Il settore, rileva l’Agcom, è per natura difficile da delimitare, poiché non vi sono barriere normative o economiche che impediscano l’ingresso al mercato a nuovi soggetti. L’alto numero di attori rende anche difficile un censimento degli stessi. In base ai calcoli dell’Autorità gli editori presenti online sono un migliaio: quattro quinti di essi operano solo in rete. Il 68% dei soggetti attivi nel settore fattura meno di 100.000 euro annui. Il dato medio del fatturato ammonta a 20.000 euro e testimonia il carattere non commerciale di molte testate online, spesso mosse da poche risorse e molta passione. Le considerazioni economiche si legano a quelle sulle dimensioni delle testate. Quelle commerciali sono composte in media da 9 persone e 18 consulenti esterni. Quelle amatoriali sono spesso costituite da due persone: il giornalista-fondatore e l’addetto alle vendite e alla pubblicità. Non esistono perciò figure intermedie che si occupino della redazione dei contenuti.

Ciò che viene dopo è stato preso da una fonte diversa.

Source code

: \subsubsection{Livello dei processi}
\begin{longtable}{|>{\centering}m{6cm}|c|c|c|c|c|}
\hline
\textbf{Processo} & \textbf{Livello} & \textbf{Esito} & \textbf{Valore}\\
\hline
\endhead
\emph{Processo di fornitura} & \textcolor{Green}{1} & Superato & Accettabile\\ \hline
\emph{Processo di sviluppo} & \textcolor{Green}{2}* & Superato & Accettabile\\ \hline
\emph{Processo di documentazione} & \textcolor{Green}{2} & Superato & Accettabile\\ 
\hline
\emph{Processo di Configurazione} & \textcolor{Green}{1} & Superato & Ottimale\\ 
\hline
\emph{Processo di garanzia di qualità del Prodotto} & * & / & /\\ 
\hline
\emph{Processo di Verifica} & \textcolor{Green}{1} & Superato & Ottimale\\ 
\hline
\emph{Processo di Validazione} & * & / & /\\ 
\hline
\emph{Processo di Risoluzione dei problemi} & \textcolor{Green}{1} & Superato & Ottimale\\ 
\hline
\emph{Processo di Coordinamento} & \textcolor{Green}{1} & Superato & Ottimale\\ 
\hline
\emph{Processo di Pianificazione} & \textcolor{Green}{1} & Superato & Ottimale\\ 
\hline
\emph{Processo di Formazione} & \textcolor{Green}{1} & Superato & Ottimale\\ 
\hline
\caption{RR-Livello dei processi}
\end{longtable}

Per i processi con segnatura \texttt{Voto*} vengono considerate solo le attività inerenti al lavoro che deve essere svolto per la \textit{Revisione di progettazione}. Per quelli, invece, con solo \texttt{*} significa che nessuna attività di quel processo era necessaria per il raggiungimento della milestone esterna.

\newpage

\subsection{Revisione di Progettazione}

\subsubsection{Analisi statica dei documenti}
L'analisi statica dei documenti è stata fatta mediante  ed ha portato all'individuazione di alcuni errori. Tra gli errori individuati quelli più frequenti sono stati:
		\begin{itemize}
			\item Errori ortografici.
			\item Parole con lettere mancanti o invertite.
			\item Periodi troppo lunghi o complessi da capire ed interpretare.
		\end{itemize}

In merito alle strategie degli editori, il Garante ritiene che essi cerchino di ritagliarsi un potere nel mercato attraverso la differenziazione, sia orizzontale che verticale. La differenziazione orizzontale riguarda il posizionamento del prodotto presso il pubblico. Dal punto di vista dell’editore la specializzazione della propria testata offre la possibilità di fruire di un vantaggio competitivo in un sistema altamente concorrenziale. Il 46% delle testate online è specialistico: tra queste il tema più trattato è lo sport (41%). Le testate generalistiche si caratterizzano ,invece, con l’appartenenza geografica. Oltre la metà di esse ha un profilo locale. La provincia è la dimensione territoriale ottima minima della testata online.
La differenziazione verticale riguarda la qualità dei contenuti proposti. La carenza di adeguate risorse impedisce agli editori di investire nella professionalità dei giornalisti. Vi è penuria anche di professionalità tecniche, concentrate tutte nelle realtà editoriali di più grosse dimensioni. I social media sono lo strumento privilegiato per le interazioni con i lettori (Facebook è il più utilizzato)

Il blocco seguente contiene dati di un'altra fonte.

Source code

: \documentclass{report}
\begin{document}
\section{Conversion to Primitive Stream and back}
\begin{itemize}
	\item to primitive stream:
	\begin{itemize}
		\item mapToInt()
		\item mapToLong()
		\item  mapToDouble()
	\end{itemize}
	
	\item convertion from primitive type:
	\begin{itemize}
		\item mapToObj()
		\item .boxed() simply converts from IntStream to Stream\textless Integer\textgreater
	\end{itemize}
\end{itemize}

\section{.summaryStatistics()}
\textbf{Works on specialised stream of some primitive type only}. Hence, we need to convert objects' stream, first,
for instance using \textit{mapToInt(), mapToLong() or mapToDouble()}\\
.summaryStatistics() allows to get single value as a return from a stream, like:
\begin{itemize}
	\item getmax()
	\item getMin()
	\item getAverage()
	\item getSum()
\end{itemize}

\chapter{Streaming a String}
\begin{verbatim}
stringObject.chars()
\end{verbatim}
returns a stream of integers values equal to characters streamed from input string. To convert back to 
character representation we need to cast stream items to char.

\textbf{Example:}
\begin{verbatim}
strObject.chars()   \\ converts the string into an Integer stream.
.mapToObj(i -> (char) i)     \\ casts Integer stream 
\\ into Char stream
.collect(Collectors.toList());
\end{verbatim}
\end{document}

La pubblicità è il principale mezzo di finanziamento delle testate online. Modelli di pagamento per i contenuti informativi non riescono ad attecchire. Solo il 13% degli editori sul web offre contenuti esclusivamente premium: trattasi di testate iperspecializzate, rivolte ad un pubblico professionale. La maggior parte delle pubblicità (70%) viene venduta direttamente. La natura locale di molte realtà editoriali favorisce il rapporto tra testate e inserzionisti. Google è, invece, il principale intermediario, dal momento che veicola circa il 15% della pubblicità online.

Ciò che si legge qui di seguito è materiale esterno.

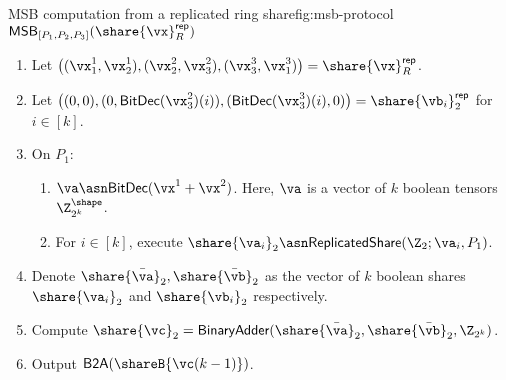 \begin{Boxfig}{MSB computation from a replicated ring share}{fig:msb-protocol}
  {$\mathsf{MSB}_{[P_1, P_2, P_3]}(\share{\vx}^\mathsf{rep}_R)$}
  \begin{enumerate}
  \item Let $\left( (\vx_1^1, \vx_2^1), (\vx_2^2, \vx_3^2), (\vx_3^3, \vx_1^3) \right) = \share{\vx}^{\mathsf{rep}}_{R}$.
  \item Let $\left( (0, 0), (0, \textsf{BitDec}(\vx_3^2)(i)), (\textsf{BitDec}(\vx_3^3)(i),0) \right) = \share{\vb_i}_2^\mathsf{rep}$ for $i \in [k]$.
  \item On $P_1$:
  \begin{enumerate}
    \item $\va \asn \textsf{BitDec}(\vx^1 + \vx^2)$. Here, $\va$ is a vector of $k$ boolean tensors $\Z_{2^k}^\shape$.
    \item For $i \in [k]$, execute $\share{\va_i}_2 \asn \mathsf{ReplicatedShare}(\Z_2; \va_i, P_1)$.
  \end{enumerate}
  \item Denote $\share{\bar{\va}}_2,
  \share{\bar{\vb}}_2$ as the vector of $k$ boolean shares
  $\share{\va_i}_2$ and $\share{\vb_i}_2$ respectively.
  \item Compute $\share{\vc}_2 = \textsf{BinaryAdder}(\share{\bar{\va}}_2, \share{\bar{\vb}}_2, \Z_{2^k})$.
  \item Output $\textsf{B2A}(\shareB{\vc(k-1)})$.
\end{enumerate}

\end{Boxfig}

Alla luce delle informazioni sopra elencate, l’Autorità ha provato a inquadrare l’editoria digitale in un modello interpretativo. Esiste una bipartizione dei modelli di business: la maggior parte delle testate si finanzia con la pubblicità; altre offrono i loro contenuti specializzati a una clientela professionale. Non esiste alcuna offerta capace di stimolare i consumatori a pagare contenuti informativi di tipo generalista. Le testate generaliste, pertanto, utilizzano criteri ideologici e geografici per arrivare alla differenziazione del prodotto informativo.